◆ Assigned task
A precise copy of the data is required, with every picture left out.

*** Opening of Exercise data ***

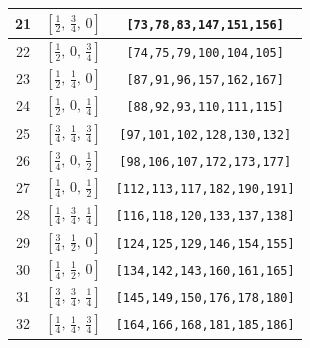 \documentclass[fleqn,8pt]{jsarticle}
\begin{document}
\begin{longtable}{ccc}
21 & $\left[ \frac{1}{2},\, \frac{3}{4},\, 0 \right]$ & {\tt [73,78,83,147,151,156]} \\ \hline
22 & $\left[ \frac{1}{2},\, 0,\, \frac{3}{4} \right]$ & {\tt [74,75,79,100,104,105]} \\ \hline
23 & $\left[ \frac{1}{2},\, \frac{1}{4},\, 0 \right]$ & {\tt [87,91,96,157,162,167]} \\ \hline
24 & $\left[ \frac{1}{2},\, 0,\, \frac{1}{4} \right]$ & {\tt [88,92,93,110,111,115]} \\ \hline
25 & $\left[ \frac{3}{4},\, \frac{1}{4},\, \frac{3}{4} \right]$ & {\tt [97,101,102,128,130,132]} \\ \hline
26 & $\left[ \frac{3}{4},\, 0,\, \frac{1}{2} \right]$ & {\tt [98,106,107,172,173,177]} \\ \hline
27 & $\left[ \frac{1}{4},\, 0,\, \frac{1}{2} \right]$ & {\tt [112,113,117,182,190,191]} \\ \hline
28 & $\left[ \frac{1}{4},\, \frac{3}{4},\, \frac{1}{4} \right]$ & {\tt [116,118,120,133,137,138]} \\ \hline
29 & $\left[ \frac{3}{4},\, \frac{1}{2},\, 0 \right]$ & {\tt [124,125,129,146,154,155]} \\ \hline
30 & $\left[ \frac{1}{4},\, \frac{1}{2},\, 0 \right]$ & {\tt [134,142,143,160,161,165]} \\ \hline
31 & $\left[ \frac{3}{4},\, \frac{3}{4},\, \frac{1}{4} \right]$ & {\tt [145,149,150,176,178,180]} \\ \hline
32 & $\left[ \frac{1}{4},\, \frac{1}{4},\, \frac{3}{4} \right]$ & {\tt [164,166,168,181,185,186]} \\
\end{longtable}
\renewcommand{\arraystretch}{1.2}
\end{document}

*** Close of Exercise data ***

◆ Completed exercise
 \documentclass[fleqn,8pt]{jsarticle}
\begin{document}
\begin{longtable}{ccc}
21 & $\left[ \frac{1}{2},\, \frac{3}{4},\, 0 \right]$ & {\tt [73,78,83,147,151,156]} \\ \hline
22 & $\left[ \frac{1}{2},\, 0,\, \frac{3}{4} \right]$ & {\tt [74,75,79,100,104,105]} \\ \hline
23 & $\left[ \frac{1}{2},\, \frac{1}{4},\, 0 \right]$ & {\tt [87,91,96,157,162,167]} \\ \hline
24 & $\left[ \frac{1}{2},\, 0,\, \frac{1}{4} \right]$ & {\tt [88,92,93,110,111,115]} \\ \hline
25 & $\left[ \frac{3}{4},\, \frac{1}{4},\, \frac{3}{4} \right]$ & {\tt [97,101,102,128,130,132]} \\ \hline
26 & $\left[ \frac{3}{4},\, 0,\, \frac{1}{2} \right]$ & {\tt [98,106,107,172,173,177]} \\ \hline
27 & $\left[ \frac{1}{4},\, 0,\, \frac{1}{2} \right]$ & {\tt [112,113,117,182,190,191]} \\ \hline
28 & $\left[ \frac{1}{4},\, \frac{3}{4},\, \frac{1}{4} \right]$ & {\tt [116,118,120,133,137,138]} \\ \hline
29 & $\left[ \frac{3}{4},\, \frac{1}{2},\, 0 \right]$ & {\tt [124,125,129,146,154,155]} \\ \hline
30 & $\left[ \frac{1}{4},\, \frac{1}{2},\, 0 \right]$ & {\tt [134,142,143,160,161,165]} \\ \hline
31 & $\left[ \frac{3}{4},\, \frac{3}{4},\, \frac{1}{4} \right]$ & {\tt [145,149,150,176,178,180]} \\ \hline
32 & $\left[ \frac{1}{4},\, \frac{1}{4},\, \frac{3}{4} \right]$ & {\tt [164,166,168,181,185,186]} \\
\end{longtable}
\renewcommand{\arraystretch}{1.2}
\end{document}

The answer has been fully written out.